Clustering of dark matter tracers: renormalizing the bias parameters
Patrick McDonald
TL;DR
Addresses how perturbation theory can model large-scale clustering of dark matter tracers via a Taylor expansion of the tracer density. Introduces renormalization-inspired redefinitions that absorb problematic higher-order terms and remove explicit smoothing-scale dependencies, preserving the linear bias on very large scales. Derives a compact galaxy power spectrum $P_g(k)$ depending on a renormalized linear bias $b_1$, a single higher-order parameter $ ilde{b}_2$, and a shot-noise term $N$, with the third-order bias eliminated as an independent parameter; treats the three-point function within the same renormalized framework and finds only modest BAO modifications. The approach improves convergence and offers a practical, extendable framework for interpreting large-scale structure surveys, with straightforward extensions to redshift-space distortions and multi-tracer analyses.
Abstract
A commonly used perturbative method for computing large-scale clustering of tracers of mass density, like galaxies, is to model the tracer density field as a Taylor series in the local smoothed mass density fluctuations, possibly adding a stochastic component.
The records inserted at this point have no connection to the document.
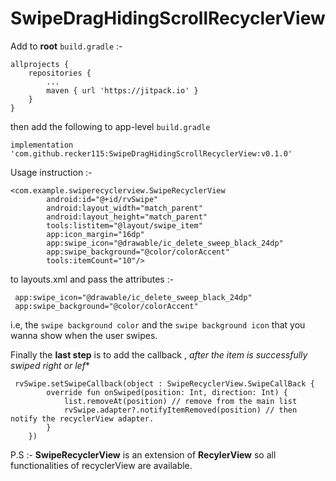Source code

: # SwipeDragHidingScrollRecyclerView

Add to **root** `build.gradle` :-

    allprojects {
		repositories {
			...
			maven { url 'https://jitpack.io' }
		}
	}
 then add the following to app-level `build.gradle`
 
    implementation 'com.github.recker115:SwipeDragHidingScrollRecyclerView:v0.1.0'
    
 Usage instruction :-

    <com.example.swiperecyclerview.SwipeRecyclerView
            android:id="@+id/rvSwipe"
            android:layout_width="match_parent"
            android:layout_height="match_parent"
            tools:listitem="@layout/swipe_item"
            app:icon_margin="16dp"
            app:swipe_icon="@drawable/ic_delete_sweep_black_24dp"
            app:swipe_background="@color/colorAccent"
            tools:itemCount="10"/>
            
 to layouts.xml and pass the attributes :-
 
     app:swipe_icon="@drawable/ic_delete_sweep_black_24dp"
     app:swipe_background="@color/colorAccent"
 
 i.e, the `swipe background color` and the `swipe background icon` that you wanna show when the user swipes.
 
 Finally the **last step** is to add the callback , *after the item is successfully swiped right or lef**
 
     rvSwipe.setSwipeCallback(object : SwipeRecyclerView.SwipeCallBack {
            override fun onSwiped(position: Int, direction: Int) {
                list.removeAt(position) // remove from the main list
                rvSwipe.adapter?.notifyItemRemoved(position) // then notify the recyclerView adapter.
            }
        })
        
 P.S :- **SwipeRecyclerView** is an extension of **RecylerView** so all functionalities of recyclerView are available.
I suggest a set of parameter redefinitions, eliminating problematic perturbative correction terms, that should represent a modest improvement, at least, to this method. As presented here, my method can be used to compute the power spectrum and bispectrum to 4th order in initial density perturbations, and higher order extensions should be straightforward. While the model is technically unchanged at this order, just reparameterized, the renormalized model is more elegant, and should have better convergence behavior, for three reasons: First, in the usual approach the effects of beyond-linear-order bias parameters can be seen at asymptotically large scales, while after renormalization the linear model is preserved in the large-scale limit, i.e., the effects of higher order bias parameters are restricted to relatively high k. Second, while the standard approach includes smoothing to suppress large perturbative correction terms, resulting in dependence on the arbitrary cutoff scale, no cutoff-sensitive terms appear explicitly after my redefinitions (and, relatedly, my correction terms are less sensitive to high-k, non-linear, power). Third, the 3rd order bias parameter disappears entirely, so my model has one fewer free parameter than usual (this parameter was redundant at the order considered). This model predicts a small modification of the baryonic acoustic oscillation (BAO) signal, in real space, supporting the robustness of BAO as a probe of dark energy, and providing a complete perturbative description over the relevant range of scales.